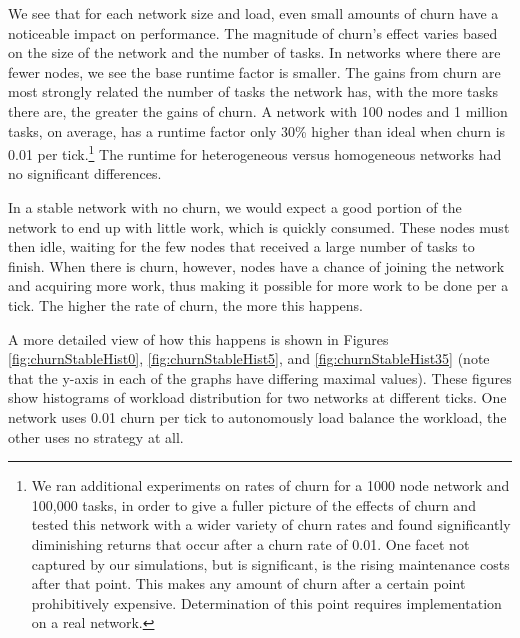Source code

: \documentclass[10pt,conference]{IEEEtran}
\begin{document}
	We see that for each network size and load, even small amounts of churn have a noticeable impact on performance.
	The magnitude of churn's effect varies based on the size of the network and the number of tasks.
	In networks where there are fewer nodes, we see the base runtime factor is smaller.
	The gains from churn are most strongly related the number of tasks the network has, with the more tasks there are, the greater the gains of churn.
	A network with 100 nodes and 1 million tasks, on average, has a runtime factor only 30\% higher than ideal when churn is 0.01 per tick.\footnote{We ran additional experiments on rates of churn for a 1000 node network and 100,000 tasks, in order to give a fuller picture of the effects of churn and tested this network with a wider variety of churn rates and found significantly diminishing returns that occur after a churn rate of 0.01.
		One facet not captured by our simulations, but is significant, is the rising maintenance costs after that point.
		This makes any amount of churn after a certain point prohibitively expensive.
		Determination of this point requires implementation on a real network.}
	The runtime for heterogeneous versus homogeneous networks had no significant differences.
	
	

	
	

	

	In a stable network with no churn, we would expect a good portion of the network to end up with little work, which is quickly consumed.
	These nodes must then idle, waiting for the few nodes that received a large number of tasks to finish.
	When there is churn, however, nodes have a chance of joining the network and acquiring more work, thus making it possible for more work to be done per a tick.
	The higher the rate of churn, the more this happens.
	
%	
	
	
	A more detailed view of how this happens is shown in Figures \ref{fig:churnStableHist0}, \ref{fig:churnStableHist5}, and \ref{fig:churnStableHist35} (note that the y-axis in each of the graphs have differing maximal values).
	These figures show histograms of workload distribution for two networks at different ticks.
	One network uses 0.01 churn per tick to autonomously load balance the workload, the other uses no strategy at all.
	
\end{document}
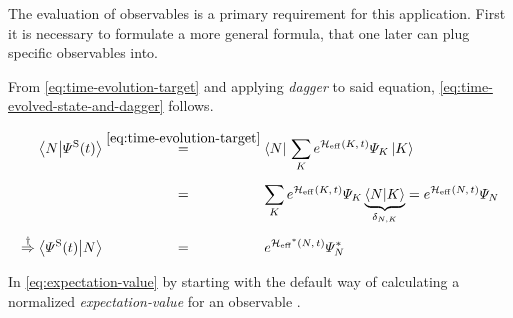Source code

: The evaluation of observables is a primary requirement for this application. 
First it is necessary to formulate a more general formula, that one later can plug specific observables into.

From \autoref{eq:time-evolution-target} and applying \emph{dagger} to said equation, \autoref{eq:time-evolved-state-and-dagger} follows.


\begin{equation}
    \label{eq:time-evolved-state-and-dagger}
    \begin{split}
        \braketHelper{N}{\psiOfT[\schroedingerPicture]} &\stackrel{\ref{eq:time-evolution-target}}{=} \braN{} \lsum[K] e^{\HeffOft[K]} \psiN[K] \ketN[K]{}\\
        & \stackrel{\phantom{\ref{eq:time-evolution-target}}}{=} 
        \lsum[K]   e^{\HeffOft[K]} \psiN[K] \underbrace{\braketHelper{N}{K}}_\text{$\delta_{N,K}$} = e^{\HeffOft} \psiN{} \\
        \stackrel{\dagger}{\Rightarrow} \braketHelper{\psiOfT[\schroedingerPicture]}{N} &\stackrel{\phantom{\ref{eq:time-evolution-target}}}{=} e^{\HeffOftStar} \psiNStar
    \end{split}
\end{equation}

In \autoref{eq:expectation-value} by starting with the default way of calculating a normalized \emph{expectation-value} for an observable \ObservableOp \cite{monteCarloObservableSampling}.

- **Instructions for the task**
While leaving pictures out, reproduce exactly the lines from the beginning of the listing above through the line containing "We see that", both ends included.

- **Completed task**
Source code

: \documentclass[10pt,conference]{IEEEtran}
\begin{document}
	We see that for each network size and load, even small amounts of churn have a noticeable impact on performance.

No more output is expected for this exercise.